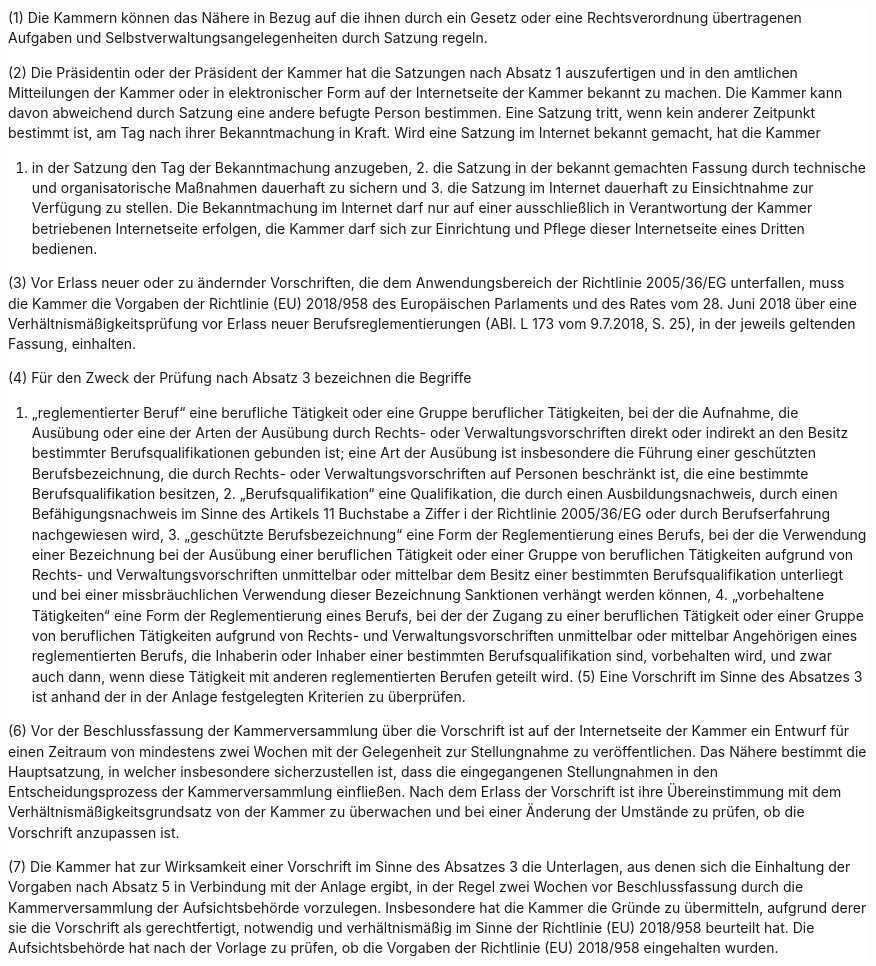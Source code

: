 (1) Die Kammern können das Nähere in Bezug auf die ihnen durch ein Gesetz oder eine Rechtsverordnung übertragenen Aufgaben und Selbstverwaltungsangelegenheiten durch Satzung regeln.

(2) Die Präsidentin oder der Präsident der Kammer hat die Satzungen nach Absatz 1 auszufertigen und in den amtlichen Mitteilungen der Kammer oder in elektronischer Form auf der Internetseite der Kammer bekannt zu machen. Die Kammer kann davon abweichend durch Satzung eine andere befugte Person bestimmen. Eine Satzung tritt, wenn kein anderer Zeitpunkt bestimmt ist, am Tag nach ihrer Bekanntmachung in Kraft. Wird eine Satzung im Internet bekannt gemacht, hat die Kammer

1. in der Satzung den Tag der Bekanntmachung anzugeben, 2. die Satzung in der bekannt gemachten Fassung durch technische und organisatorische Maßnahmen dauerhaft zu sichern und 3. die Satzung im Internet dauerhaft zu Einsichtnahme zur Verfügung zu stellen. Die Bekanntmachung im Internet darf nur auf einer ausschließlich in Verantwortung der Kammer betriebenen Internetseite erfolgen, die Kammer darf sich zur Einrichtung und Pflege dieser Internetseite eines Dritten bedienen.

(3) Vor Erlass neuer oder zu ändernder Vorschriften, die dem Anwendungsbereich der Richtlinie 2005/36/EG unterfallen, muss die Kammer die Vorgaben der Richtlinie (EU) 2018/958 des Europäischen Parlaments und des Rates vom 28. Juni 2018 über eine Verhältnismäßigkeitsprüfung vor Erlass neuer Berufsreglementierungen (ABl. L 173 vom 9.7.2018, S. 25), in der jeweils geltenden Fassung, einhalten.

(4) Für den Zweck der Prüfung nach Absatz 3 bezeichnen die Begriffe

1. „reglementierter Beruf“ eine berufliche Tätigkeit oder eine Gruppe beruflicher Tätigkeiten, bei der die Aufnahme, die Ausübung oder eine der Arten der Ausübung durch Rechts- oder Verwaltungsvorschriften direkt oder indirekt an den Besitz bestimmter Berufsqualifikationen gebunden ist; eine Art der Ausübung ist insbesondere die Führung einer geschützten Berufsbezeichnung, die durch Rechts- oder Verwaltungsvorschriften auf Personen beschränkt ist, die eine bestimmte Berufsqualifikation besitzen, 2. „Berufsqualifikation“ eine Qualifikation, die durch einen Ausbildungsnachweis, durch einen Befähigungsnachweis im Sinne des Artikels 11 Buchstabe a Ziffer i der Richtlinie 2005/36/EG oder durch Berufserfahrung nachgewiesen wird, 3. „geschützte Berufsbezeichnung“ eine Form der Reglementierung eines Berufs, bei der die Verwendung einer Bezeichnung bei der Ausübung einer beruflichen Tätigkeit oder einer Gruppe von beruflichen Tätigkeiten aufgrund von Rechts- und Verwaltungsvorschriften unmittelbar oder mittelbar dem Besitz einer bestimmten Berufsqualifikation unterliegt und bei einer missbräuchlichen Verwendung dieser Bezeichnung Sanktionen verhängt werden können, 4. „vorbehaltene Tätigkeiten“ eine Form der Reglementierung eines Berufs, bei der der Zugang zu einer beruflichen Tätigkeit oder einer Gruppe von beruflichen Tätigkeiten aufgrund von Rechts- und Verwaltungsvorschriften unmittelbar oder mittelbar Angehörigen eines reglementierten Berufs, die Inhaberin oder Inhaber einer bestimmten Berufsqualifikation sind, vorbehalten wird, und zwar auch dann, wenn diese Tätigkeit mit anderen reglementierten Berufen geteilt wird. (5) Eine Vorschrift im Sinne des Absatzes 3 ist anhand der in der Anlage festgelegten Kriterien zu überprüfen.

(6) Vor der Beschlussfassung der Kammerversammlung über die Vorschrift ist auf der Internetseite der Kammer ein Entwurf für einen Zeitraum von mindestens zwei Wochen mit der Gelegenheit zur Stellungnahme zu veröffentlichen. Das Nähere bestimmt die Hauptsatzung, in welcher insbesondere sicherzustellen ist, dass die eingegangenen Stellungnahmen in den Entscheidungsprozess der Kammerversammlung einfließen. Nach dem Erlass der Vorschrift ist ihre Übereinstimmung mit dem Verhältnismäßigkeitsgrundsatz von der Kammer zu überwachen und bei einer Änderung der Umstände zu prüfen, ob die Vorschrift anzupassen ist.

(7) Die Kammer hat zur Wirksamkeit einer Vorschrift im Sinne des Absatzes 3 die Unterlagen, aus denen sich die Einhaltung der Vorgaben nach Absatz 5 in Verbindung mit der Anlage ergibt, in der Regel zwei Wochen vor Beschlussfassung durch die Kammerversammlung der Aufsichtsbehörde vorzulegen. Insbesondere hat die Kammer die Gründe zu übermitteln, aufgrund derer sie die Vorschrift als gerechtfertigt, notwendig und verhältnismäßig im Sinne der Richtlinie (EU) 2018/958 beurteilt hat. Die Aufsichtsbehörde hat nach der Vorlage zu prüfen, ob die Vorgaben der Richtlinie (EU) 2018/958 eingehalten wurden.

### [What this task involves]
Only one stretch of the data above is needed. Restate it word for word, from the line containing "durch Satzung regeln." through the line containing "(2) Die Präsidentin", both ends included.

### [Task answer]
: (1) Die Kammern können das Nähere in Bezug auf die ihnen durch ein Gesetz oder eine Rechtsverordnung übertragenen Aufgaben und Selbstverwaltungsangelegenheiten durch Satzung regeln.

(2) Die Präsidentin oder der Präsident der Kammer hat die Satzungen nach Absatz 1 auszufertigen und in den amtlichen Mitteilungen der Kammer oder in elektronischer Form auf der Internetseite der Kammer bekannt zu machen. Die Kammer kann davon abweichend durch Satzung eine andere befugte Person bestimmen. Eine Satzung tritt, wenn kein anderer Zeitpunkt bestimmt ist, am Tag nach ihrer Bekanntmachung in Kraft. Wird eine Satzung im Internet bekannt gemacht, hat die Kammer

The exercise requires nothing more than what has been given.